I am attempting to use the Fire2012withpalette code from @Mark_Kriegsman It indicates that it starts with a first palette,
gPal = HeatColors_p;
that is “black body radiation” colors, however when I run the sketch I get white to aqua to blue to black as the palette.
I try specifying what is in the comments:
gPal = CRGBPalette16(CRGB::Black, CRGB::Red, CRGB::Yellow, CRGB::White);
And I get "expected primary-expression before ‘(’ token’ error…
Anybody know what I am doing wrong? Did something change in the palette code that I am not understanding? Do I need to include another header file? Any help is much appreciated.
I’ll see if I can reproduce the problem tomorrow.
Thanks @Mark_Kriegsman Taking “de Dar a luz” to Lakes of Fire and thought I would try to set it on fire.
I have been digging through the code but not been able to determine the issue just yet…
On a side note for palettes, does CRGBpalette16, 16 different colors? Is that the 16 part of it? How would you normally initialize the values?
Hmmm… Iwonder if it has something to do with the version? Does this require Arduino 1.6? I am a little back leveled…
@Justin_Eastman did you fix this? I’ve played with palette on different versions of arduino without issue.
That error makes me suspect your code. Have you got a missing ; ) or } ?
Wow. So I fixed it. I have been using the WS2801 strips that I have since 2010. I just figured out that the ordering is BGR. I have never “chosen” a specific color or tried to verify that color. Amazing.

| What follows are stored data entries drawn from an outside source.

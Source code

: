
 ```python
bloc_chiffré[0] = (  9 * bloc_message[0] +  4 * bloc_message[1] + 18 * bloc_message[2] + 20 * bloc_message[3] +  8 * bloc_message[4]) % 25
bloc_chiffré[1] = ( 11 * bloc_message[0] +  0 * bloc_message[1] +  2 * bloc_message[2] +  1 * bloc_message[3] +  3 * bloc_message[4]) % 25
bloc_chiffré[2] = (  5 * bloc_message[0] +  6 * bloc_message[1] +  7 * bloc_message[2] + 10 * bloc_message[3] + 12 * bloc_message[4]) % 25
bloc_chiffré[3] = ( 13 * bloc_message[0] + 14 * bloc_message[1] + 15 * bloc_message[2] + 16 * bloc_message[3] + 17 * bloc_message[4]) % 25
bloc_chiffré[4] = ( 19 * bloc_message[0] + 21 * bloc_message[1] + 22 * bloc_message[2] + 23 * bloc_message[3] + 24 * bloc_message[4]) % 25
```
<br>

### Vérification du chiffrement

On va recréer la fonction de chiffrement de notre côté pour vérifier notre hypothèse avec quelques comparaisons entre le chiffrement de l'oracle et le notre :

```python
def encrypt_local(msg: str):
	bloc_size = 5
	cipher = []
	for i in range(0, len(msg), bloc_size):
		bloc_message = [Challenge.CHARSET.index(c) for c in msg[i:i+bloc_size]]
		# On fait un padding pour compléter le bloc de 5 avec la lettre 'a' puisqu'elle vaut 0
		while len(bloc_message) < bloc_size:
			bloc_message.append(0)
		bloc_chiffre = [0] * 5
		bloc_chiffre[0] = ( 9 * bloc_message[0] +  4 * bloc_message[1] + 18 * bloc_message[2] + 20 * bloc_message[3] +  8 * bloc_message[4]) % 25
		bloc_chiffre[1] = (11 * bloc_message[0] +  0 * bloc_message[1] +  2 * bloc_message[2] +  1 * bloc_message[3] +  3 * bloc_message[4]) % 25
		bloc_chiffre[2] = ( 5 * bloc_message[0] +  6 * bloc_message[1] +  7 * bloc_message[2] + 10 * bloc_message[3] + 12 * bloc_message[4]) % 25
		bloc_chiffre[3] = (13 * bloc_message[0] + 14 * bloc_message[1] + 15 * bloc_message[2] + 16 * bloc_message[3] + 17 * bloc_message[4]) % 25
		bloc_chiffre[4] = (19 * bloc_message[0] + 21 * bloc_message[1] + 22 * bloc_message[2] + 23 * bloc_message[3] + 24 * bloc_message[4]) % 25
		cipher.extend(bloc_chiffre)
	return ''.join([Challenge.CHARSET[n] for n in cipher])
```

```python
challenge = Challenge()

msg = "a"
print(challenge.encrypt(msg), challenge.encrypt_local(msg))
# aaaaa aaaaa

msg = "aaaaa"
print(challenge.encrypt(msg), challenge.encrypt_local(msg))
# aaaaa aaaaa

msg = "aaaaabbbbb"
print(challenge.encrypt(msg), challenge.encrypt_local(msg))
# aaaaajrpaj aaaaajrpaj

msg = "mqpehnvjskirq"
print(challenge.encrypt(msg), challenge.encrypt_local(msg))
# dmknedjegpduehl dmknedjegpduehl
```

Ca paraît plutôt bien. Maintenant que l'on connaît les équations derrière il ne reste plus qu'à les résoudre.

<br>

I modified my init to this:
LEDS.addLeds<WS2801,11,13,BGR>(leds, NUM_LEDS);
And the colors look appropriate.
Mind blown. Nearly 5 years of development and I never knew that… need to perhaps try some color specific stuff and not just run through the spectrum 
Ah! Yeah, I always include an all red, green blue, test in my setup() to catch that 
I was going to suggest checking color order, but the video convinced me that you had already figured that out. Mind blown kind of like taking off those glasses that make everything look upside down.